Python string processing optimization

吃可爱长大的小学妹 提交于 2019-11-26 21:04:57

问题


So lately I've been making a python script for extracting data from a large text files ( > 1 GB ). The problem basically sums up to selecting lines of text from the file, and searching them for strings from some array ( this array can have as many as 1000 strings in it). The problem here is that i have to find a specific occurrence of the string, and the string may appear unlimited number of times in that file. Also, some decoding and encoding is required, which additionally slows the script down. Code looks something like this:

strings = [a for a in open('file.txt')]

with open("er.txt", "r") as f:
    for chunk in f:
        for s in strings
            #do search, trimming, stripping ..

My question here is: Is there a way to optimize this? I tried multiprocessing, but it helps little ( or at least the way i implemented it ) The problem here is that these chunk operations aren't independent and strings list may be altered during one of them. Any optimization would help (string search algorithms, file reading etc.) I did as much as i could regarding loop breaking, but it still runs pretty slow.


回答1:


If you can know exactly how the string is encoded in binary (ASCII, UTF-8), you can mmap the entire file into memory at a time; it would behave exactly like a large bytearray/bytes (or str in Python 2) obtained by file.read() would; then such a mmap object would be searchable by a str regular expression (Python 2), or bytes regular expression (Python 3).

The mmap is the fastest solution on many operating systems, because the read-only mapping means that the OS can freely map in the pages as they're ready; no swap space is required, because the data is backed by a file. The OS can also directly map the data from the buffer cache with zero copying - thus a win-win-win over bare reading.

Example:

import mmap
import re

pattern = re.compile(b'the ultimate answer is ([0-9]+)')
with open("datafile.txt", "rb") as f:
    # memory-map the file, size 0 means whole file
    mm = mmap.mmap(f.fileno(), 0, prot=mmap.PROT_READ)

    # PROT_READ only on *nix as the file is not writable
    for match in pattern.finditer(mm):
        # process match
        print("The answer is {}".format(match.group(1).decode('ascii')))

    mm.close()

Now, if the datafile.txt contained the text:

the ultimate answer is 42

somewhere along the 1 gigabyte of data, this program would be among the fastest python solutions to spit out:

The answer is 42

Notice that pattern.finditer also accepts start and end parameters that can used to limit the range where the match is attempted.

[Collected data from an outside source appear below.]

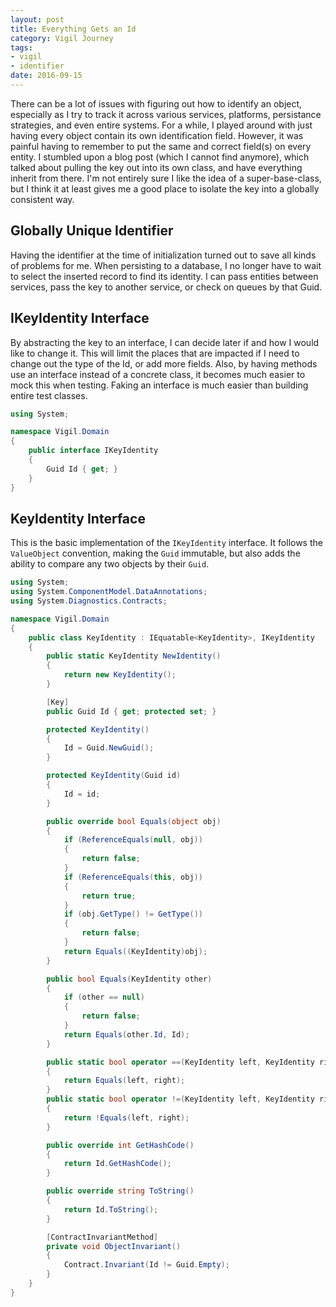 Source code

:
 ```yaml
---
layout: post
title: Everything Gets an Id
category: Vigil Journey
tags:
- vigil
- identifier
date: 2016-09-15
---
```


There can be a lot of issues with figuring out how to identify an object, especially as I try to track it across various services, platforms, persistance strategies, and even entire systems. For a while, I played around with just having every object contain its own identification field. However, it was painful having to remember to put the same and correct field(s) on every entity. I stumbled upon a blog post (which I cannot find anymore), which talked about pulling the key out into its own class, and have everything inherit from there. I'm not entirely sure I like the idea of a super-base-class, but I think it at least gives me a good place to isolate the key into a globally consistent way.


## Globally Unique Identifier

Having the identifier at the time of initialization turned out to save all kinds of problems for me. When persisting to a database, I no longer have to wait to select the inserted record to find its identity. I can pass entities between services, pass the key to another service, or check on queues by that Guid.

## IKeyIdentity Interface

By abstracting the key to an interface, I can decide later if and how I would like to change it. This will limit the places that are impacted if I need to change out the type of the Id, or add more fields. Also, by having methods use an interface instead of a concrete class, it becomes much easier to mock this when testing. Faking an interface is much easier than building entire test classes.

```csharp
using System;

namespace Vigil.Domain
{
    public interface IKeyIdentity
    {
        Guid Id { get; }
    }
}
```

## KeyIdentity Interface

This is the basic implementation of the `IKeyIdentity` interface. It follows the `ValueObject` convention, making the `Guid` immutable, but also adds the ability to compare any two objects by their `Guid`.

```csharp
using System;
using System.ComponentModel.DataAnnotations;
using System.Diagnostics.Contracts;

namespace Vigil.Domain
{
    public class KeyIdentity : IEquatable<KeyIdentity>, IKeyIdentity
    {
        public static KeyIdentity NewIdentity()
        {
            return new KeyIdentity();
        }

        [Key]
        public Guid Id { get; protected set; }

        protected KeyIdentity()
        {
            Id = Guid.NewGuid();
        }

        protected KeyIdentity(Guid id)
        {
            Id = id;
        }

        public override bool Equals(object obj)
        {
            if (ReferenceEquals(null, obj))
            {
                return false;
            }
            if (ReferenceEquals(this, obj))
            {
                return true;
            }
            if (obj.GetType() != GetType())
            {
                return false;
            }
            return Equals((KeyIdentity)obj);
        }

        public bool Equals(KeyIdentity other)
        {
            if (other == null)
            {
                return false;
            }
            return Equals(other.Id, Id);
        }

        public static bool operator ==(KeyIdentity left, KeyIdentity right)
        {
            return Equals(left, right);
        }
        public static bool operator !=(KeyIdentity left, KeyIdentity right)
        {
            return !Equals(left, right);
        }

        public override int GetHashCode()
        {
            return Id.GetHashCode();
        }

        public override string ToString()
        {
            return Id.ToString();
        }

        [ContractInvariantMethod]
        private void ObjectInvariant()
        {
            Contract.Invariant(Id != Guid.Empty);
        }
    }
}
```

As noted by ivan_pozdeev, this requires 1 gigabyte of free virtual address space for mapping a gigabyte file (but not necessarily 1 gigabyte of RAM), which might be difficult in a 32-bit process but can almost certainly be assumed a "no-problem" on 64-bit operating system and CPUs. On 32-bit processes the approach still works, but you need to map big files in smaller chunks - thus now the bits of the operating system and processor truly matter.




回答2:


Think about calling an external process (grep and the like) to speed up processing and reducing the data volume you have to handle within Python.

Another route to go would be to filter or pre-filter your data with a compiled regex, since then your inner loop uses the optimized code of the standard library.